Disclaimer: I am not in school, or this is not a homework question for me. I am using an outdate math book (meaning no body in my knowledge is teaching out of this book) to learn this technique.

Background information:
The Technique is using some transition words to help with solving words problems. Those words are (Let, then, But, so, Therefore). I believe this technique is kind prototype thinking of proof-writing for the pre-proof-writing classes (mainly, Pre-Calculus and Calculus, and not Geometry). I believe this technique will help with me in other situation like in differential equations, calculus, and other applied math fields.

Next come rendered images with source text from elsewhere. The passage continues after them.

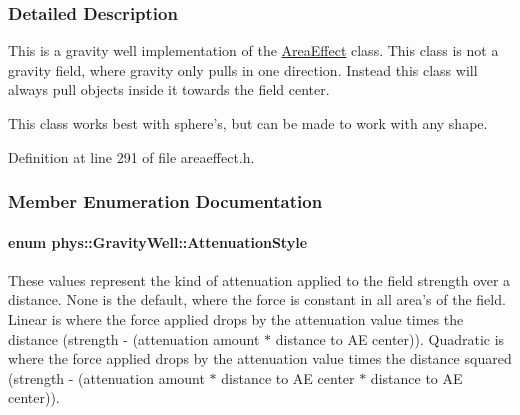 \subsubsection{Detailed Description}
This is a gravity well implementation of the \hyperlink{classphys_1_1AreaEffect}{AreaEffect} class. This class is not a gravity field, where gravity only pulls in one direction. Instead this class will always pull objects inside it towards the field center. \par
 This class works best with sphere's, but can be made to work with any shape. 

Definition at line 291 of file areaeffect.h.



\subsubsection{Member Enumeration Documentation}
\hypertarget{classphys_1_1GravityWell_a72d0da5f140b91bc364f2c46e7536e1f}{
\paragraph[{AttenuationStyle}]{\setlength{\rightskip}{0pt plus 5cm}enum {\bf phys::GravityWell::AttenuationStyle}}\hfill}
\label{d6/d21/classphys_1_1GravityWell_a72d0da5f140b91bc364f2c46e7536e1f}


These values represent the kind of attenuation applied to the field strength over a distance. None is the default, where the force is constant in all area's of the field. Linear is where the force applied drops by the attenuation value times the distance (strength -\/ (attenuation amount $\ast$ distance to AE center)). Quadratic is where the force applied drops by the attenuation value times the distance squared (strength -\/ (attenuation amount $\ast$ distance to AE center $\ast$ distance to AE center)).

There is an example to illustrate this technique in the document:
"Suppose in designing a house, the living room is to be thrice as long as it is wide. The total area of the room is 507 square feet. What should be the length of the room?"

Solution to this example:
Let ##w## be the width. Then the length is ##3w##, and the area will be ##(3w)(w)=3w^2##. But we know the total area is 507. So ##3w^2=507##. After we divide 3 and take the positive root on both side of the equation, we discovered ##w=13##. Therefore (or any synonym), the length of the room is 39 feet because ##3 \cdot 13=39##.

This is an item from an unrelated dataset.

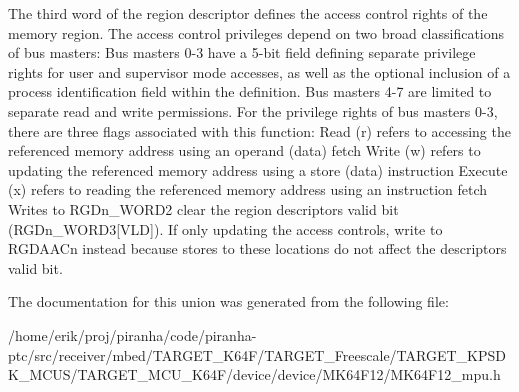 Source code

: The third word of the region descriptor defines the access control rights of the memory region. The access control privileges depend on two broad classifications of bus masters\+: Bus masters 0-\/3 have a 5-\/bit field defining separate privilege rights for user and supervisor mode accesses, as well as the optional inclusion of a process identification field within the definition. Bus masters 4-\/7 are limited to separate read and write permissions. For the privilege rights of bus masters 0-\/3, there are three flags associated with this function\+: Read (r) refers to accessing the referenced memory address using an operand (data) fetch Write (w) refers to updating the referenced memory address using a store (data) instruction Execute (x) refers to reading the referenced memory address using an instruction fetch Writes to R\+G\+Dn\+\_\+\+W\+O\+R\+D2 clear the region descriptor\textquotesingle{}s valid bit (R\+G\+Dn\+\_\+\+W\+O\+R\+D3\mbox{[}V\+LD\mbox{]}). If only updating the access controls, write to R\+G\+D\+A\+A\+Cn instead because stores to these locations do not affect the descriptor\textquotesingle{}s valid bit. 

The documentation for this union was generated from the following file\+:\begin{DoxyCompactItemize}
\item 
/home/erik/proj/piranha/code/piranha-\/ptc/src/receiver/mbed/\+T\+A\+R\+G\+E\+T\+\_\+\+K64\+F/\+T\+A\+R\+G\+E\+T\+\_\+\+Freescale/\+T\+A\+R\+G\+E\+T\+\_\+\+K\+P\+S\+D\+K\+\_\+\+M\+C\+U\+S/\+T\+A\+R\+G\+E\+T\+\_\+\+M\+C\+U\+\_\+\+K64\+F/device/device/\+M\+K64\+F12/M\+K64\+F12\+\_\+mpu.\+h\end{DoxyCompactItemize}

This is the technique that I want to learn...


So here is my problem:

The difference of the squares of two consecutive integers is 43. Find the integers.

My work is the following:

"Let ##x## be an integer. Then a consecutive integer is #x+1#, and the difference of the square of two consecutive integers is ##x^2-(x+1)^2##. But we know that the difference is 43. So ##x^2-(x+1)^2=43##..."

I know the answer should be whatever ##x## is then ##x+1## will be next answer, also.
I think I have made a mistake on the algebraic expression; I don't know what is the error that I made.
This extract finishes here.